Fashion

French dressing is never out of style, but that doesn’t make it less annoying | Jess Cartner-Morley


Nobody agrees on what French female chic actually is, but everyone agrees that it’s a bit annoying. To some it’s all about the perfect understated navy blazer and a sexy fringe that falls over your eyes just so. To others it’s a fitted skirt suit and a chignon and a cloud of Chanel No 5. It’s a pencil skirt or worn-in white jeans, kitten heels or biker boots, depending on who you ask. Pretty much the only part that everyone can see eye-to-eye on is that the French-women-do-it-better vibe gets on one’s nerves.

This is because the elusive French style of dressing isn’t about clothes at all. It’s about confidence, and that makes the rest of us feel insecure and defensive.

“French style has got to do with a certain form of arrogance, which I love,” singer and actor Lou Doillon told Vogue. “French girls have a tremendous respect for themselves. Even if a magazine cover is saying, ‘This is what you should be wearing’, they have their own thing going.”

Lindsey Tramuta, an American writer who has lived in Paris for 15 years, once wrote: “A Parisian woman does not see fashion as the ultimate expression of herself, but as complementary to her mind, her talents, her opinions, and therefore it doesn’t need to be outlandish. What is compelling is how pieces are worn and the ways they’re lived in.”

Carine Roitfeld, former editor of French Vogue, has said style is “how you open your bag, how you cross your legs – just little things that make a difference.” How you open your bag? What does she mean?
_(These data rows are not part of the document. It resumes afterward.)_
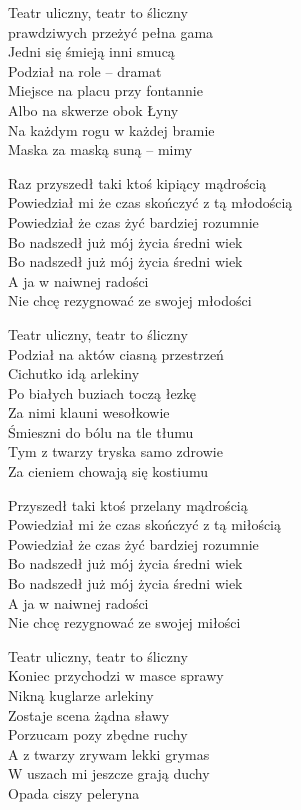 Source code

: \begin{text}
    Teatr uliczny, teatr to śliczny\\
    prawdziwych przeżyć pełna gama\\
    Jedni się śmieją inni smucą\\
    Podział na role – dramat\\
    Miejsce na placu przy fontannie\\
    Albo na skwerze obok Łyny\\
    Na każdym rogu w każdej bramie\\
    Maska za maską suną – mimy

    Raz przyszedł taki ktoś kipiący mądrością\\
    Powiedział mi że czas skończyć z tą młodością\\
    Powiedział że czas żyć bardziej rozumnie\\
    Bo nadszedł już mój życia średni wiek\\
    Bo nadszedł już mój życia średni wiek\\
    A ja w naiwnej radości\\
    Nie chcę rezygnować ze swojej młodości

    Teatr uliczny, teatr to śliczny\\
    Podział na aktów ciasną przestrzeń\\
    Cichutko idą arlekiny\\
    Po białych buziach toczą łezkę\\
    Za nimi klauni wesołkowie\\
    Śmieszni do bólu na tle tłumu\\
    Tym z twarzy tryska samo zdrowie\\
    Za cieniem chowają się kostiumu

    Przyszedł taki ktoś przelany mądrością\\
    Powiedział mi że czas skończyć z tą miłością\\
    Powiedział że czas żyć bardziej rozumnie\\
    Bo nadszedł już mój życia średni wiek\\
    Bo nadszedł już mój życia średni wiek\\
    A ja w naiwnej radości\\
    Nie chcę rezygnować ze swojej miłości

    Teatr uliczny, teatr to śliczny\\
    Koniec przychodzi w masce sprawy\\
    Nikną kuglarze arlekiny\\
    Zostaje scena żądna sławy\\
    Porzucam pozy zbędne ruchy\\
    A z twarzy zrywam lekki grymas\\
    W uszach mi jeszcze grają duchy\\
    Opada ciszy peleryna


\end{text}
I don’t know, but I’m pretty sure the way I open my bag – yanking it wide and scrabbling for my keys with all the grace of a fox ripping into a leftover bucket of KFC – isn’t what she’s talking about.

Confidence is going out in shoes that you walk in comfortably and gracefully, whether they are Stan Smiths or Christian Louboutins. It is wearing blue when pink is in fashion, because you like it and it suits you. It is bringing a level of attention to detail to the business of dressing yourself for the day, just as you would if you were wrapping a birthday present or cooking a Sunday roast. Because such things are only little things, but in the end the little things in life are the big things in life.

Confidence is also the element that unifies Emily in the soon-to-return TV comedy-drama series Emily in Paris with her boss Sylvie, and her friend Camille. It is what makes the pantomime Paris of Emily – pain au chocolat in one hand, Chanel 2.55 in the other – adorable as well as exasperating. It is Camille’s woke-up-like-this perfect hair. It is the reason you know that Sylvie, with her simple black dresses, would smell amazing.

And while French style is often written off as a cliche, it is the modern way to dress – the opposite of fast fashion. It is choosing a party dress that flatters and enhances you and keeping it in your wardrobe knowing you can kick back with a drink after work because you only need 10 minutes to get ready for any party, rather than panicking about what to wear and taking refuge in something new and shiny. It is enjoying style but not being dictated to by trends. French style is remembering Carine’s wise words before I start rooting in my bag and realising that my phone is in my back pocket anyway. What’s annoying about French style is that they were right all along.